Free Join: A Practical WCOJ?

The Big Idea

Traditional query processing implements declarative queries (SQL/Datalog/etc) using binary join operators from relational algebra.
In principle, we could have n-way join operators.
- The query processor (dataflow engine) doesn’t mind
- The query optimizer (a la Cascades) doesn’t mind
In fact, we saw this with eddies, esp. with SteMs/STAIRS.
- That is an n-way join
- And we had no real trouble hacking it into PostgreSQL

WCOJ: NPRR

Question: Can n-way joins do better than binary joins?
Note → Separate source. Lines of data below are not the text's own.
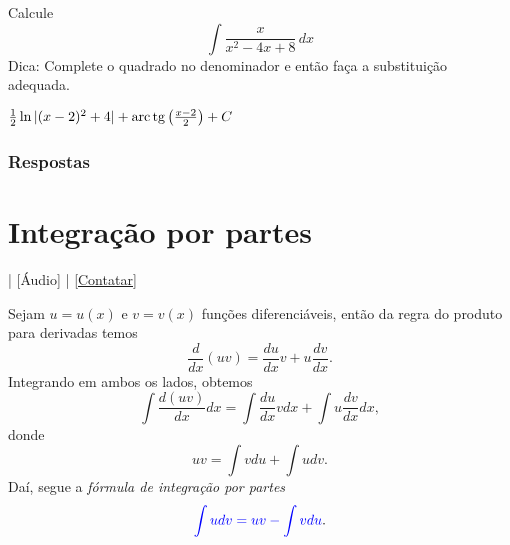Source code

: \begin{exer}
  Calcule
  \begin{equation}
    \int\frac{x}{x^2-4x+8}\,dx
  \end{equation}
  Dica: Complete o quadrado no denominador e então faça a substituição adequada.
\end{exer}
\begin{resp}
  $\frac{1}{2}\ln|(x-2)^2+4|+\operatorname{arc}\operatorname{tg}\left(\frac{x-2}{2}\right) + C$
\end{resp}

\ifisbook
\subsubsection{Respostas}
\shipoutAnswer
\fi


\section{Integração por partes}\label{cap_int_sec_partes}

\begin{flushright}
  [Vídeo] | [Áudio] | \href{https://phkonzen.github.io/notas/contato.html}{[Contatar]}
\end{flushright}

Sejam $u=u(x)$ e $v=v(x)$ funções diferenciáveis, então da regra do produto para derivadas temos
\begin{equation}
  \frac{d}{dx}(uv) = \frac{du}{dx}v + u\frac{dv}{dx}.
\end{equation}
Integrando em ambos os lados, obtemos
\begin{equation}
  \int \frac{d (uv)}{dx}dx = \int \frac{du}{dx}vdx + \int u\frac{dv}{dx}dx,
\end{equation}
donde
\begin{equation}
  uv = \int vdu + \int udv.
\end{equation}
Daí, segue a \emph{fórmula de integração por partes}
\begin{equation}
  {\color{blue}\int udv = uv - \int vdu}.
\end{equation}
Answer: NPRR (Ngo, Porat, Re’, Rudra, PODS 2012). Yes, sometimes!

Even better, they are optimal in a big-O (worst-case) sense
Even in cases where no sequence of binary joins is optimal.

Background: AGM

How big can the output of an equi-join of 3 tables of size N be?
AGM bound: Atserias, Grohe, Marx, FOCS 2008: tight bound N^(3/2) on output cardinality of a “full” conjunctive query (every column is in the output), given input/output cardinalities <= N.
How bad can the output of a binary sub-join of 2 tables be? AHA!
- We’ve seen that Yannakakis/LIP avoids this!
  - How well does it do??
- But Yannakakis is only for “acyclic” queries
  - Acyclic queries have a rather technical definition. I like Paris Koutris’ lecture notes (see lectures 4 and 5).)
- For example, The Triangle Query is cyclic. More on this below.
Is there an n-way join algorithm that achieves the bound in general?

Evolution

The NPRR paper was hard to read (Chris Re told me not to assign it to PhD students), and the constructive algorithm wasn’t practical.
Coincidentally (??), Todd Veldhuizen at LogicBlox invented a very understandable join algorithm called Leapfrog Trie Join, and then realized (because he was hanging out with Hung Ngo?) that it is a WCOJ!
NPRR -> Leapfrog Trie Join –> Generic Join –> FreeJoin.
We’re on the road to clearing up this whole business.
- I think there’s one or two more steps to go!

Let’s Revisit Binary join

Start by assuming equijoin queries, with Hash Join implementation in memory
Consider the query R(a, b) ⨝ S(b, c), i.e.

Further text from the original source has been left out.